• Assignment: Copy all lines containing the string "index" from the records below.

• Records supplied:
- - - - - - -
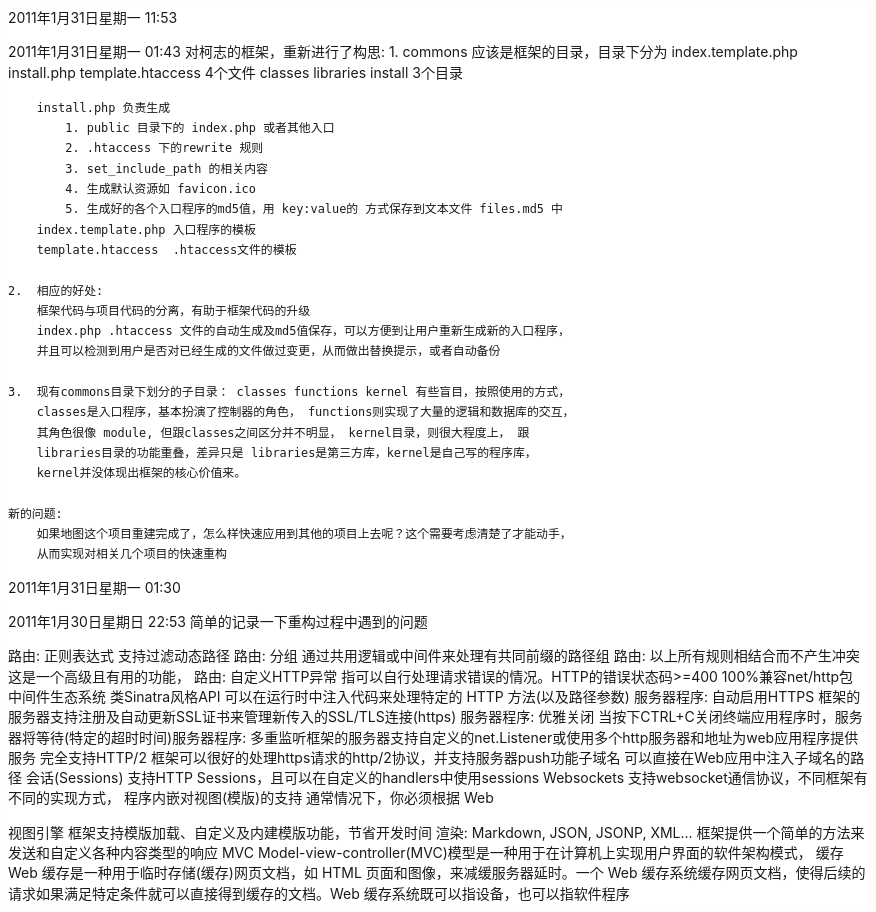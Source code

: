 2011年1月31日星期一 11:53

2011年1月31日星期一 01:43
对柯志的框架，重新进行了构思:
	1. commons 应该是框架的目录，目录下分为 
		index.template.php install.php template.htaccess 4个文件
		classes libraries install   3个目录
		
		install.php 负责生成 
			1. public 目录下的 index.php 或者其他入口
			2. .htaccess 下的rewrite 规则
			3. set_include_path 的相关内容
			4. 生成默认资源如 favicon.ico 
			5. 生成好的各个入口程序的md5值，用 key:value的 方式保存到文本文件 files.md5 中	
		index.template.php 入口程序的模板
		template.htaccess  .htaccess文件的模板
		
	2.  相应的好处:
		框架代码与项目代码的分离，有助于框架代码的升级
		index.php .htaccess 文件的自动生成及md5值保存，可以方便到让用户重新生成新的入口程序，
		并且可以检测到用户是否对已经生成的文件做过变更，从而做出替换提示，或者自动备份
		
	3.  现有commons目录下划分的子目录： classes functions kernel 有些盲目，按照使用的方式， 
		classes是入口程序，基本扮演了控制器的角色， functions则实现了大量的逻辑和数据库的交互，
		其角色很像 module, 但跟classes之间区分并不明显， kernel目录，则很大程度上， 跟
		libraries目录的功能重叠，差异只是 libraries是第三方库，kernel是自己写的程序库，
		kernel并没体现出框架的核心价值来。
		
	新的问题:
		如果地图这个项目重建完成了，怎么样快速应用到其他的项目上去呢？这个需要考虑清楚了才能动手，
		从而实现对相关几个项目的快速重构

2011年1月31日星期一 01:30

2011年1月30日星期日 22:53
简单的记录一下重构过程中遇到的问题


路由: 正则表达式 支持过滤动态路径
路由: 分组 通过共用逻辑或中间件来处理有共同前缀的路径组
路由: 以上所有规则相结合而不产生冲突 这是一个高级且有用的功能，
路由: 自定义HTTP异常 指可以自行处理请求错误的情况。HTTP的错误状态码>=400
100%兼容net/http包 
中间件生态系统 
类Sinatra风格API 可以在运行时中注入代码来处理特定的 HTTP 方法(以及路径参数)
服务器程序: 自动启用HTTPS 框架的服务器支持注册及自动更新SSL证书来管理新传入的SSL/TLS连接(https)
服务器程序: 优雅关闭 当按下CTRL+C关闭终端应用程序时，服务器将等待(特定的超时时间)服务器程序: 多重监听框架的服务器支持自定义的net.Listener或使用多个http服务器和地址为web应用程序提供服务
完全支持HTTP/2 框架可以很好的处理https请求的http/2协议，并支持服务器push功能子域名 可以直接在Web应用中注入子域名的路径
会话(Sessions) 支持HTTP Sessions，且可以在自定义的handlers中使用sessions
Websockets 支持websocket通信协议，不同框架有不同的实现方式，
程序内嵌对视图(模版)的支持 通常情况下，你必须根据 Web 

视图引擎 框架支持模版加载、自定义及内建模版功能，节省开发时间
渲染: Markdown, JSON, JSONP, XML... 框架提供一个简单的方法来发送和自定义各种内容类型的响应
MVC Model-view-controller(MVC)模型是一种用于在计算机上实现用户界面的软件架构模式，
缓存   Web 缓存是一种用于临时存储(缓存)网页文档，如 HTML 页面和图像，来减缓服务器延时。一个 Web 缓存系统缓存网页文档，使得后续的请求如果满足特定条件就可以直接得到缓存的文档。Web 缓存系统既可以指设备，也可以指软件程序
- - - - - - -
• Exercise response:
		index.template.php install.php template.htaccess 4个文件
			1. public 目录下的 index.php 或者其他入口
		index.template.php 入口程序的模板
		index.php .htaccess 文件的自动生成及md5值保存，可以方便到让用户重新生成新的入口程序，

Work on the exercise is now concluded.